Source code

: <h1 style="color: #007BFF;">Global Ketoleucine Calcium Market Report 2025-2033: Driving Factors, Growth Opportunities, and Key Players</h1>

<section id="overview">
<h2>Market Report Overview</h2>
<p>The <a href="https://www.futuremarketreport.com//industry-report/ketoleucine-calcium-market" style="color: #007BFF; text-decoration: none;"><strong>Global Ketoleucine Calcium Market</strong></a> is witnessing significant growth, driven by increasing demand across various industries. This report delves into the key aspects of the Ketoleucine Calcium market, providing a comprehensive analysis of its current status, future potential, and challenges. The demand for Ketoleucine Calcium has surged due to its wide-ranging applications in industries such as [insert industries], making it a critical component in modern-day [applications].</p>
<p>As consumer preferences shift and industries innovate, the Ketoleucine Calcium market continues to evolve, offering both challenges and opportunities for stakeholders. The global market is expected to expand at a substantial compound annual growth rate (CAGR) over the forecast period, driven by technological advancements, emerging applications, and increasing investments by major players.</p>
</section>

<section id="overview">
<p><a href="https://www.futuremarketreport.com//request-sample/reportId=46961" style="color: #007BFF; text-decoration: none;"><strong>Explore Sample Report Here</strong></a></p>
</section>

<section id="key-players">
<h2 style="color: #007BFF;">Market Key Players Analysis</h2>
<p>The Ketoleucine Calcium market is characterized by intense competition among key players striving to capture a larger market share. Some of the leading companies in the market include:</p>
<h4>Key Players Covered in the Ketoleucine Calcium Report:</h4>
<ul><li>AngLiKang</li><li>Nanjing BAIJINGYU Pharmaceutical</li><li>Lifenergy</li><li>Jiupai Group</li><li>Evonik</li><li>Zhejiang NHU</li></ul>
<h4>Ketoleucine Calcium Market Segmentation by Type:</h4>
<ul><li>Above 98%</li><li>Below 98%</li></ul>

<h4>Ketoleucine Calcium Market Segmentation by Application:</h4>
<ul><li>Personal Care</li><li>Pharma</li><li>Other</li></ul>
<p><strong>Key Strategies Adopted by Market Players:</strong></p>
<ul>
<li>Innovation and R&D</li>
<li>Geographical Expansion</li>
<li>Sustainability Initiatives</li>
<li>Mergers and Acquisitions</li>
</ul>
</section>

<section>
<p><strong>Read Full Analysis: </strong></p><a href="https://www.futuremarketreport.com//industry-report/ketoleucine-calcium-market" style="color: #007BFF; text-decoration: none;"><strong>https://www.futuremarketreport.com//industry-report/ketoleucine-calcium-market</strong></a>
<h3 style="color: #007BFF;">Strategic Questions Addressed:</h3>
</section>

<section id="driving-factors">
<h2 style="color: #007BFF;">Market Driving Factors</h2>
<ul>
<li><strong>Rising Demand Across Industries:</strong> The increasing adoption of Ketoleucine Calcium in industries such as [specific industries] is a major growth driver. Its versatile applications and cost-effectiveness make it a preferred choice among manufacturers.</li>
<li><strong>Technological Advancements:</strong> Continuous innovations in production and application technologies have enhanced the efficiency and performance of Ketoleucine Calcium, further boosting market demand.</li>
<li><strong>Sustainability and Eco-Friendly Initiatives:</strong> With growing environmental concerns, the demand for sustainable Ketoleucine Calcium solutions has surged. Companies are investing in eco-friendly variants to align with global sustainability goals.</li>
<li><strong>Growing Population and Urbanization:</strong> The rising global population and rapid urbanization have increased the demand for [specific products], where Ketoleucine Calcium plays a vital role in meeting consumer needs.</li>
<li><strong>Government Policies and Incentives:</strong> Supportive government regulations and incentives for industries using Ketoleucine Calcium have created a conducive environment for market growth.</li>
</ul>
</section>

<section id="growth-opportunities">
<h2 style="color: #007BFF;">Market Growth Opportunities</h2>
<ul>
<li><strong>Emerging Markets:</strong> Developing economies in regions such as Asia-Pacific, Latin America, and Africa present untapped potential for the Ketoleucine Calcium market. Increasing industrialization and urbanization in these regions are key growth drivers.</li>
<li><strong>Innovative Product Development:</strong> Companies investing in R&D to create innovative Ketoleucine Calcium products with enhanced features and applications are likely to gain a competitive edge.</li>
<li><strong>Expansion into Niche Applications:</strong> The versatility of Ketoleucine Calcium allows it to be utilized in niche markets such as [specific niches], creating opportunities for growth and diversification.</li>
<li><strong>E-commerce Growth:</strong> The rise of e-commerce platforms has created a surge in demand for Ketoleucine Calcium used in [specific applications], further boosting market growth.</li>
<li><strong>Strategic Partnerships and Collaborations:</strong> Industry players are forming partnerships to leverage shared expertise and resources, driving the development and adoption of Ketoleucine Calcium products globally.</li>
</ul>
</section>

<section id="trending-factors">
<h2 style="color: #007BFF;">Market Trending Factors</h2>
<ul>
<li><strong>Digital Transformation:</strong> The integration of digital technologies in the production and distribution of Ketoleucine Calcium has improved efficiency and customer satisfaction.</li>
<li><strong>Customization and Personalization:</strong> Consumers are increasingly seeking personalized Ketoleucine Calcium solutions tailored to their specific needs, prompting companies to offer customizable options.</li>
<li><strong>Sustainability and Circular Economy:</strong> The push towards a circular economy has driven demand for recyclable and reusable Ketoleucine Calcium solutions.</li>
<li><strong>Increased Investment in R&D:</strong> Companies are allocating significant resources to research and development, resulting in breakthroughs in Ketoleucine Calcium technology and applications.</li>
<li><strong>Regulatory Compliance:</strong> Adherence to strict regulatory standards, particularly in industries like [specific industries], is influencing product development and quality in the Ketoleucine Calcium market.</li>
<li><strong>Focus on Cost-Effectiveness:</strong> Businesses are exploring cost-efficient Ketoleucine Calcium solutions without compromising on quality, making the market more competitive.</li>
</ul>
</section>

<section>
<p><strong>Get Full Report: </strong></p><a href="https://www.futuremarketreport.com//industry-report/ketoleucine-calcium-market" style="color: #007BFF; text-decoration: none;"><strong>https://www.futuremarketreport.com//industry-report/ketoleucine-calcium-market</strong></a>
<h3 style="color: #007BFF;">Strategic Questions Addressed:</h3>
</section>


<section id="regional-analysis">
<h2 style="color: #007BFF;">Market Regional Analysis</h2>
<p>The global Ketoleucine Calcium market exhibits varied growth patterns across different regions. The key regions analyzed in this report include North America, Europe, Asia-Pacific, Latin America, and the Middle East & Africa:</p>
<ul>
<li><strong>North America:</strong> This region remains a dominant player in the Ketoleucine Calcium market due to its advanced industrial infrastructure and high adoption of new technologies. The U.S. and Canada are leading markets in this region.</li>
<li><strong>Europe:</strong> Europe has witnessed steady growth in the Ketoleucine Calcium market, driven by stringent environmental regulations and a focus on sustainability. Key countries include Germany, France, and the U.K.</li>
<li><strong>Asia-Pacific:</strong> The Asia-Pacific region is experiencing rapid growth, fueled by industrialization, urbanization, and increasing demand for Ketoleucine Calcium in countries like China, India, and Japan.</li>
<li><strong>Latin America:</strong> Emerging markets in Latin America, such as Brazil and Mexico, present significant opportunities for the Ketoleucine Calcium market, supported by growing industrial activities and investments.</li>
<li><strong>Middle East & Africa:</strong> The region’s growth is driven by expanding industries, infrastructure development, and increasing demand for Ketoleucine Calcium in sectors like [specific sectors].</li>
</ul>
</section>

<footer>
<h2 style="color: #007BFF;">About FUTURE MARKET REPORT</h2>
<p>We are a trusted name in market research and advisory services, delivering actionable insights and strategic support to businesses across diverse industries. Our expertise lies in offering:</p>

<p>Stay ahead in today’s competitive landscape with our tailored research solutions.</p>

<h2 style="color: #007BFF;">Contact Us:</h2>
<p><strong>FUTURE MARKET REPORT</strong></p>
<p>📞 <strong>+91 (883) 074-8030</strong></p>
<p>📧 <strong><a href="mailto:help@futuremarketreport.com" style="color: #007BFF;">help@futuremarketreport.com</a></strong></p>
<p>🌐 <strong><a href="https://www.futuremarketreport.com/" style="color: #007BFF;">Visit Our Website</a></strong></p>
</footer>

--

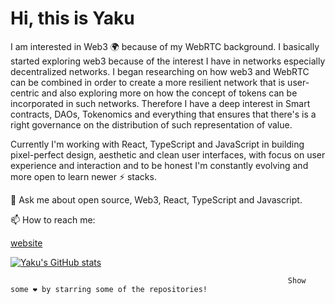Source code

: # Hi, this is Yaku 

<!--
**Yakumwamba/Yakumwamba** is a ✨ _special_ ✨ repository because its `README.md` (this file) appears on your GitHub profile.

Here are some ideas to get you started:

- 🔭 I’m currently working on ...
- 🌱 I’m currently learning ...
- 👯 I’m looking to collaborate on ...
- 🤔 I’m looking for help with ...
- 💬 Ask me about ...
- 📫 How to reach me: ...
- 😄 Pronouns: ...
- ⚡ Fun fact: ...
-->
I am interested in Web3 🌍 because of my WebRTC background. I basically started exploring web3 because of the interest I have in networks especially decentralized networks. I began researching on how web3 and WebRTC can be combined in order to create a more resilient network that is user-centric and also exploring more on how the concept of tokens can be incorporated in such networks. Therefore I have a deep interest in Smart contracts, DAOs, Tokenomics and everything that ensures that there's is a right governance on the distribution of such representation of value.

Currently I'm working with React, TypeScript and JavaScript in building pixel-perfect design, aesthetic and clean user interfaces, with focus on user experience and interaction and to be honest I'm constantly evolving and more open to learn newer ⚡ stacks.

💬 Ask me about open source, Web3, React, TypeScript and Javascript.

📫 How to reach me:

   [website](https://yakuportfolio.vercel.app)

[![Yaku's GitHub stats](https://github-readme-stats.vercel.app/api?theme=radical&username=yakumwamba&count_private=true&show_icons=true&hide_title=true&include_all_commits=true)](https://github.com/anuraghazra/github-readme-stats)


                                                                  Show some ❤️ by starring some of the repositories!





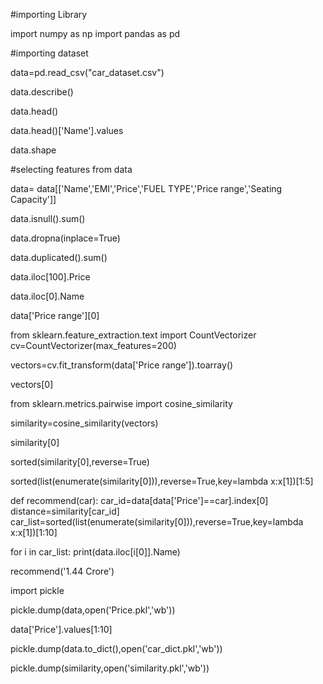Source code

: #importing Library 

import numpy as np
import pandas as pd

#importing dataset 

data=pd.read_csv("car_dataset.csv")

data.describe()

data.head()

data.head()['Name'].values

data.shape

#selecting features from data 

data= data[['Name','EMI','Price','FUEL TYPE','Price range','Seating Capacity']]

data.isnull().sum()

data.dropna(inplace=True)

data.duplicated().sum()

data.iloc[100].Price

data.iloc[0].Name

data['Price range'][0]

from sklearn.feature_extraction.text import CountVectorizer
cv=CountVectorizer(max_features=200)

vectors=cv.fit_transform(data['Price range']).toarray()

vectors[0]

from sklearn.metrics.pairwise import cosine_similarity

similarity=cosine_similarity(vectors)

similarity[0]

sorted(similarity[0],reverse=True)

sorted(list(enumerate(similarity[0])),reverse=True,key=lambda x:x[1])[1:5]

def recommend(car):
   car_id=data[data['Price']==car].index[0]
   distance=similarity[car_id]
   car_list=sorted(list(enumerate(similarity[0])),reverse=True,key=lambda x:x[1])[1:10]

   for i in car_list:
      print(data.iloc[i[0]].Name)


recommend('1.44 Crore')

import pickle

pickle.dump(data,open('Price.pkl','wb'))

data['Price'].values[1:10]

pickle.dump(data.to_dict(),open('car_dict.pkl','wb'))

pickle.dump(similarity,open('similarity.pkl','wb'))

Exercise requirements ::
Report each line in the preceding entries that holds the string "into".

Task answer ::
<p>The <a href="https://www.futuremarketreport.com//industry-report/ketoleucine-calcium-market" style="color: #007BFF; text-decoration: none;"><strong>Global Ketoleucine Calcium Market</strong></a> is witnessing significant growth, driven by increasing demand across various industries. This report delves into the key aspects of the Ketoleucine Calcium market, providing a comprehensive analysis of its current status, future potential, and challenges. The demand for Ketoleucine Calcium has surged due to its wide-ranging applications in industries such as [insert industries], making it a critical component in modern-day [applications].</p>
<li><strong>Expansion into Niche Applications:</strong> The versatility of Ketoleucine Calcium allows it to be utilized in niche markets such as [specific niches], creating opportunities for growth and diversification.</li>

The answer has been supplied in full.